### Requirement
Among the entries below, find the lines with the word "interim" and return them.

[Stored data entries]

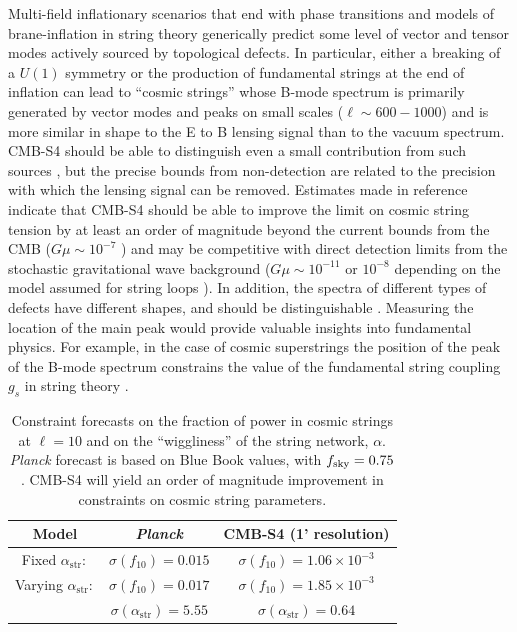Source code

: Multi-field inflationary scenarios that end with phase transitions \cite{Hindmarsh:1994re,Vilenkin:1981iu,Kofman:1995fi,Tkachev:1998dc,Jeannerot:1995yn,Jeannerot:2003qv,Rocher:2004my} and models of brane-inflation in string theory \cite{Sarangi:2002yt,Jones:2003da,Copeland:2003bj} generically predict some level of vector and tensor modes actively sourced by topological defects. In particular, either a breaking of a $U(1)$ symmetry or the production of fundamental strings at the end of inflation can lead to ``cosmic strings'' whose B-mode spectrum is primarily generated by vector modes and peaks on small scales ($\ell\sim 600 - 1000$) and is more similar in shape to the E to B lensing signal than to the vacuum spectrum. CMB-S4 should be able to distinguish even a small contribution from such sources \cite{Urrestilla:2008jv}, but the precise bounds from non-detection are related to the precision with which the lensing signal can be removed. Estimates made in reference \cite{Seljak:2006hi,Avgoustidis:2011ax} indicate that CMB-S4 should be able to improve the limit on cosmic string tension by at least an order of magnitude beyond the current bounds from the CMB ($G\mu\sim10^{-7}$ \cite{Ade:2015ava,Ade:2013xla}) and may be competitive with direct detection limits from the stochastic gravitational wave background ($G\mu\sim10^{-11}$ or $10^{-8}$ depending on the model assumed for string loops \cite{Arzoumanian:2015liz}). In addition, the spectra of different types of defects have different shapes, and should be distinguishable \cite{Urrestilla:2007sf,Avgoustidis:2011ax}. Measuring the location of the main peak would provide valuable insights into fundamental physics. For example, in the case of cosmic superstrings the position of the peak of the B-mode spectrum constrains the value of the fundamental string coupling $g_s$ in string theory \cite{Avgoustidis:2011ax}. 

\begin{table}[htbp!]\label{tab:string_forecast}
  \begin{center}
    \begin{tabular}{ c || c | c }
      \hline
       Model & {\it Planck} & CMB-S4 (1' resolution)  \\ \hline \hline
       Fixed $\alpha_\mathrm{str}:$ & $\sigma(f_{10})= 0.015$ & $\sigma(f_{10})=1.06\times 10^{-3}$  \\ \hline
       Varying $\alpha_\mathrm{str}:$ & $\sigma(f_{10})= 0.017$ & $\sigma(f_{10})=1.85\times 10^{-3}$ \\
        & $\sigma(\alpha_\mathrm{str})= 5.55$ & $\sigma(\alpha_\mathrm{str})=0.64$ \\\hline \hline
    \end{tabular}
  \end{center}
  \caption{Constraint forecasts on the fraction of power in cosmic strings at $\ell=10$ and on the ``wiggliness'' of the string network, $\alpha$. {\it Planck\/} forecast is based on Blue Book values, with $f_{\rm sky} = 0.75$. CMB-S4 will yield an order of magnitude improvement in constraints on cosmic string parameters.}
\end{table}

---

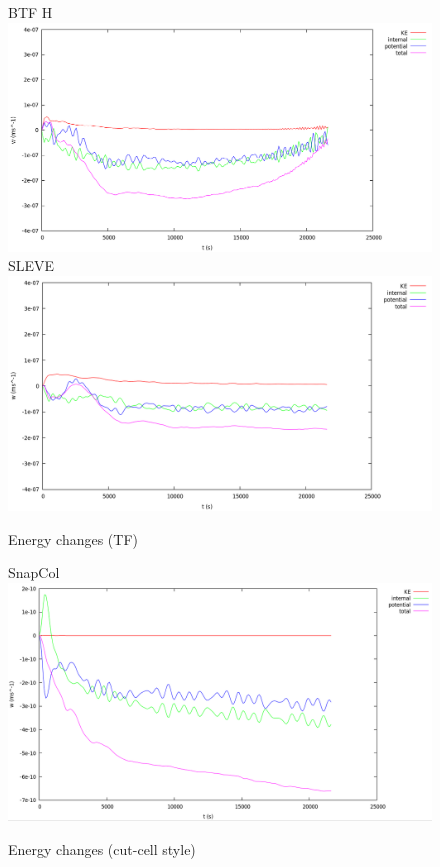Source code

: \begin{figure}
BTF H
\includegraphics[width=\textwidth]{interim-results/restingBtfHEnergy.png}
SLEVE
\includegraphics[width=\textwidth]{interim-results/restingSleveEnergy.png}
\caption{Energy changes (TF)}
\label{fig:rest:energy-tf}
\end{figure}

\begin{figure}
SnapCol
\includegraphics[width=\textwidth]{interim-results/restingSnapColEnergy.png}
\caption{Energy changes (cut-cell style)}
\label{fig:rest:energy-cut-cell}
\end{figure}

### Completed exercise
\includegraphics[width=\textwidth]{interim-results/restingBtfHEnergy.png}
\includegraphics[width=\textwidth]{interim-results/restingSleveEnergy.png}
\includegraphics[width=\textwidth]{interim-results/restingSnapColEnergy.png}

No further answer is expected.